Other than that, probably would not notice much of a difference except in load times which would be substantial.

 

But really platter drivers are so well - yesterday, I only have SSD/ m.2 Nvme in my rig.

They have come down so much in price now also.

Posted (edited)

I recently switched everything from a pair of smallish SSDs (128GB+256GB) to a pair of M.2 Nmve SSDs. A one TB 970Evo Plus and  two Terabytes Aorus PCIe Gen 4. 

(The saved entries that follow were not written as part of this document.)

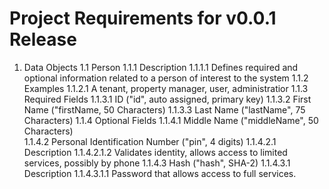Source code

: # Project Requirements for v0.0.1 Release

1. Data Objects
	1.1 Person
		1.1.1 Description
			1.1.1.1 Defines required and optional information related to a person of interest to the system
		1.1.2 Examples
			1.1.2.1 A tenant, property manager, user, administratior
		1.1.3 Required Fields
			1.1.3.1 ID ("id", auto assigned, primary key)
			1.1.3.2	First Name ("firstName, 50 Characters)
			1.1.3.3 Last Name ("lastName", 75 Characters)
		1.1.4 Optional Fields
			1.1.4.1 Middle Name ("middleName", 50 Characters)  
			1.1.4.2 Personal Identification Number ("pin", 4 digits)
				1.1.4.2.1 Description
					1.1.4.2.1.2 Validates identity, allows access to limited services, possibly by phone
			1.1.4.3 Hash ("hash", SHA-2)
				1.1.4.3.1 Description
					1.1.4.3.1.1 Password that allows access to full services.

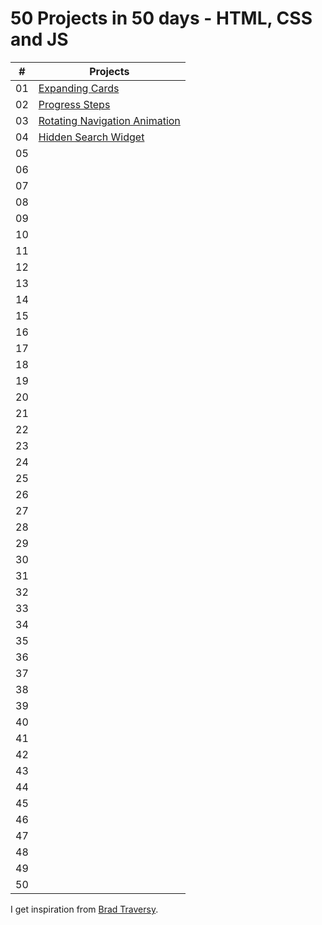 # 50 Projects in 50 days - HTML, CSS and JS

|  #  | Projects                                                                                                              |
| :-: | ----------------------------------------------------------------------------------------------------------------------|
| 01  | [Expanding Cards](https://github.com/Filiq/50projects50days/tree/main/1.%20Expanding%20Cards)                         |
| 02  | [Progress Steps](https://github.com/Filiq/50projects50days/tree/main/2.%20Progress%20Steps)                           |
| 03  | [Rotating Navigation Animation](https://github.com/Filiq/50projects50days/tree/main/3.%20Rotating%20Navigation)       |
| 04  | [Hidden Search Widget](https://github.com/Filiq/50projects50days/tree/main/4.%20Hidden%20Search%20Widget)             |
| 05  |              |
| 06  |              |
| 07  |              |
| 08  |              |
| 09  |              |
| 10  |              |
| 11  |              |
| 12  |              |
| 13  |              |
| 14  |              |
| 15  |              |
| 16  |              |
| 17  |              |
| 18  |              |
| 19  |              |
| 20  |              |
| 21  |              |
| 22  |              |
| 23  |              |
| 24  |              |
| 25  |              |
| 26  |              |
| 27  |              |
| 28  |              |
| 29  |              |
| 30  |              |
| 31  |              |
| 32  |              |
| 33  |              |
| 34  |              |
| 35  |              |
| 36  |              |
| 37  |              |
| 38  |              |
| 39  |              |
| 40  |              |
| 41  |              |
| 42  |              |
| 43  |              |
| 44  |              |
| 45  |              |
| 46  |              |
| 47  |              |
| 48  |              |
| 49  |              |
| 50  |              |

I get inspiration from [Brad Traversy](https://github.com/bradtraversy).
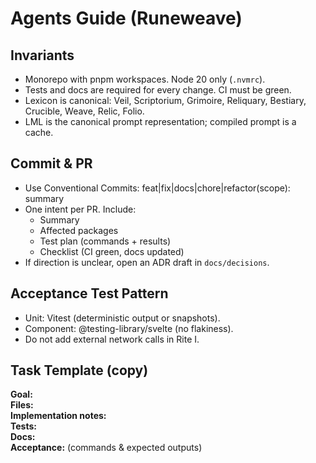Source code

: # Agents Guide (Runeweave)

## Invariants
- Monorepo with pnpm workspaces. Node 20 only (`.nvmrc`).
- Tests and docs are required for every change. CI must be green.
- Lexicon is canonical: Veil, Scriptorium, Grimoire, Reliquary, Bestiary, Crucible, Weave, Relic, Folio.
- LML is the canonical prompt representation; compiled prompt is a cache.

## Commit & PR
- Use Conventional Commits: feat|fix|docs|chore|refactor(scope): summary
- One intent per PR. Include:
  - Summary
  - Affected packages
  - Test plan (commands + results)
  - Checklist (CI green, docs updated)
- If direction is unclear, open an ADR draft in `docs/decisions`.

## Acceptance Test Pattern
- Unit: Vitest (deterministic output or snapshots).
- Component: @testing-library/svelte (no flakiness).
- Do not add external network calls in Rite I.

## Task Template (copy)
**Goal:**  
**Files:**  
**Implementation notes:**  
**Tests:**  
**Docs:**  
**Acceptance:** (commands & expected outputs)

Everything is faster with the new drive, but i noticed the biggest  difference in DCS load times. That one was pretty slow  to load for me, even with the SATA SSD. Now it loads extremely fast. Around twelve to fourteen seconds, from clicking on the icon. Before it took around a minute. 

 

 

3 hours ago, Uriah said:

But after load does a game play any better?  I am thinking maybe it would help in performance and help reduce stutters.

 

 

   I think it would reduce stutters if the game can't load everything in the memory and has to go to page file. How much memory do you have?

 

Edited by Jaws2002
Posted

16 GB.

Posted (edited)

You have enough so the game can run from the memory and doesn't have to run to SSD to grab files during game play.  But compared to a spinning drive it may make a difference even during gameplay.

Edited by Jaws2002
Posted

Good to know.  Thanks Jaws and eveyrone else

Posted

Windows starts to degrade over time, so if you have some time this holiday period, you would get a better result by reinstalling Windows and using the NVMe drive as your primary drive. This is a lot more effort but you will get a better result. The Windows page file will benefit from the NVMe as well.

 

There isn't a whole lot of difference between SATA3 and NVMe for games, because NVMe primarily helps with high speed contiguous file transfers, which games only do a little. If you're working with 4K video files then NVMe will help. There are YouTube videos comparing SATA3 SSD vs NVMe and it's barely any faster on the NVMe drive. One of the posters above is comparing a couple of older SSDs against a brand-new NVMe drive and they are getting better performance -- I don't dispute the result but it's likely 90% due to the newer drive, not the SATA3 vs NVMe difference.

Posted (edited)
1 hour ago, Alonzo said:

Windows starts to degrade over time, so if you have some time this holiday period, you would get a better result by reinstalling Windows and using the NVMe drive as your primary drive. This is a lot more effort but you will get a better result. The Windows page file will benefit from the NVMe as well.

 

There isn't a whole lot of difference between SATA3 and NVMe for games, because NVMe primarily helps with high speed contiguous file transfers, which games only do a little. If you're working with 4K video files then NVMe will help. There are YouTube videos comparing SATA3 SSD vs NVMe and it's barely any faster on the NVMe drive. One of the posters above is comparing a couple of older SSDs against a brand-new NVMe drive and they are getting better performance -- I don't dispute the result but it's likely 90% due to the newer drive, not the SATA3 vs NVMe difference.

 

 

That and the game now being on an almost empty 2TB NMVe drive, vs a 80% full, ten years old SATA ssd.